Business Maverick Analysis

Breaking the cycle of fear before it becomes a lasting panic

Fear has run roughshod over the financial markets over the past two weeks, sending US long bond yields down to levels never seen before. But do global economic fundamentals really justify such extreme moves or is the prospect of a self-fulfilling global economic recession on the rise? If so, what can we do to break this vicious cycle?

It’s hard to tell where economic fundamentals end and fear begins right now. Last week US bond yields ticked up briefly when President Donald Trump waylaid Chinese tariff increases until later this year. But then fears of global recession sent yields racing back to historic lows as investors piled back into US government bonds.

The data point that triggered the panic was the German second-quarter growth number.
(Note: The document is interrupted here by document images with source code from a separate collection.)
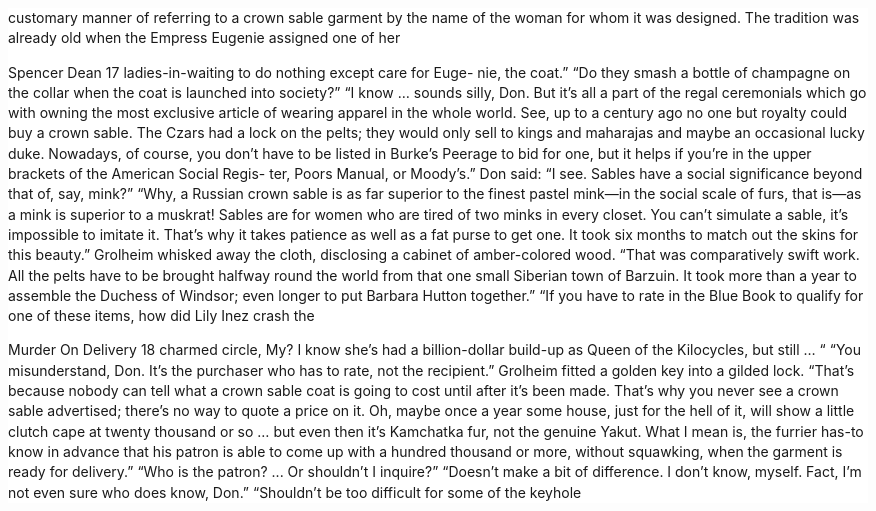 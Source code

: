 customary manner of referring to a crown sable 
garment by the name of the woman for whom 
it was designed. The tradition was already old 
when the Empress Eugenie assigned one of her 


Spencer Dean
17
ladies-in-waiting to do nothing except care for Euge-
nie, the coat.”
“Do they smash a bottle of champagne on the 
collar when the coat is launched into society?”
“I know … sounds silly, Don. But it’s all a part 
of the regal ceremonials which go with owning the 
most exclusive article of wearing apparel in the 
whole world. See, up to a century ago no one but 
royalty could buy a crown sable. The Czars had a 
lock on the pelts; they would only sell to kings and 
maharajas and maybe an occasional lucky duke. 
Nowadays, of course, you don’t have to be listed in 
Burke’s Peerage to bid for one, but it helps if you’re 
in the upper brackets of the American Social Regis-
ter, Poors Manual, or Moody’s.”
Don said: “I see. Sables have a social significance 
beyond that of, say, mink?”
“Why, a Russian crown sable is as far superior to 
the finest pastel mink—in the social scale of furs, 
that is—as a mink is superior to a muskrat! Sables 
are for women who are tired of two minks in every 
closet. You can’t simulate a sable, it’s impossible to 
imitate it. That’s why it takes patience as well as a fat 
purse to get one. It took six months to match out the 
skins for this beauty.” Grolheim whisked away the 
cloth, disclosing a cabinet of amber-colored wood. 
“That was comparatively swift work. All the pelts 
have to be brought halfway round the world from 
that one small Siberian town of Barzuin. It took more 
than a year to assemble the Duchess of Windsor; 
even longer to put Barbara Hutton together.”
“If you have to rate in the Blue Book to qualify 
for one of these items, how did Lily Inez crash the 


Murder On Delivery
18
charmed circle, My? I know she’s had a billion-dollar 
build-up as Queen of the Kilocycles, but still … “
“You misunderstand, Don. It’s the purchaser 
who has to rate, not the recipient.” Grolheim fitted 
a golden key into a gilded lock. “That’s because 
nobody can tell what a crown sable coat is going 
to cost until after it’s been made. That’s why you 
never see a crown sable advertised; there’s no way 
to quote a price on it. Oh, maybe once a year some 
house, just for the hell of it, will show a little clutch 
cape at twenty thousand or so … but even then 
it’s Kamchatka fur, not the genuine Yakut. What I 
mean is, the furrier has-to know in advance that his 
patron is able to come up with a hundred thousand 
or more, without squawking, when the garment is 
ready for delivery.”
“Who is the patron? ... Or shouldn’t I inquire?”
“Doesn’t make a bit of difference. I don’t know, 
myself. Fact, I’m not even sure who does know, Don.”
“Shouldn’t be too difficult for some of the keyhole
Investors interpreted the 0.1% contraction in German GDP during the second quarter as indicative of evidence that a broader global recession was coming. The dramatic turnaround in sentiment saw US long bonds fall below 2% for the first time and the two to 10-year bond yield invert for the first time since 2007. Around the world, the amount of negative-yielding debt increased by $2-trillion to $17-trillion in a week.

This week, however, relative calm returned and with it much debate about the likelihood of a global recession. Discussions centred on whether fears of a global recession could become a self-fulfilling prophecy. Reflexivity, a term used by George Soros, was also considered. Reflexivity is a feed-back loop between investors and the financial markets. It is believed to occur when things investors expect to happen, happen because of how they act.

If this is the case, then what we saw last week is the beginning of a destructive spiral that could end in a global recession. But is this the case? Are economic conditions as dire as recent investor actions suggest?

Time and again, the economic statistics confirm that the world has a problem in the manufacturing sector. But consumers are still holding up their end of the deal, with retail sales showing respectable increases. That’s why Trump was loath to activate the most recent round of consumer goods-centred tariffs before the Christmas shopping spree in the US ends in December.

The IHS Markit July Manufacturing Purchasing Manager’s Index’s across the leading economies have shown that only the US is above the 50 level. A reading above 50 signals an economy is expanding, not contracting. In most instances, there has been a three-month consecutive decline in the index level, with the Eurozone now at 46.4, UK at 48, China at 49.7 and South Africa at 48.4. In the Eurozone, Germany’s PMI hit a seven-year low of 43.1, while France’s is on the cusp, at 50, stalling after a strong June reading. The US’s PMI edged down to 50.4 from 50.6 in June.

The US economy is still looking relatively healthy, with most economic statistics confirming that it is on track to be the fastest-growing G7 country this year. Old Mutual Multi Managers investment strategist, Izak Odendaal, points out that all the latest reports on the US economy show healthy levels of consumer spending, supported by a strong job market, low inflation and low-interest rates.

On the outlook for the US, JP Morgan Chief Global Strategist David Kelly says:

In the middle run, that is, over the next few years, the U.S. economy may grow slowly but could well avoid recession.”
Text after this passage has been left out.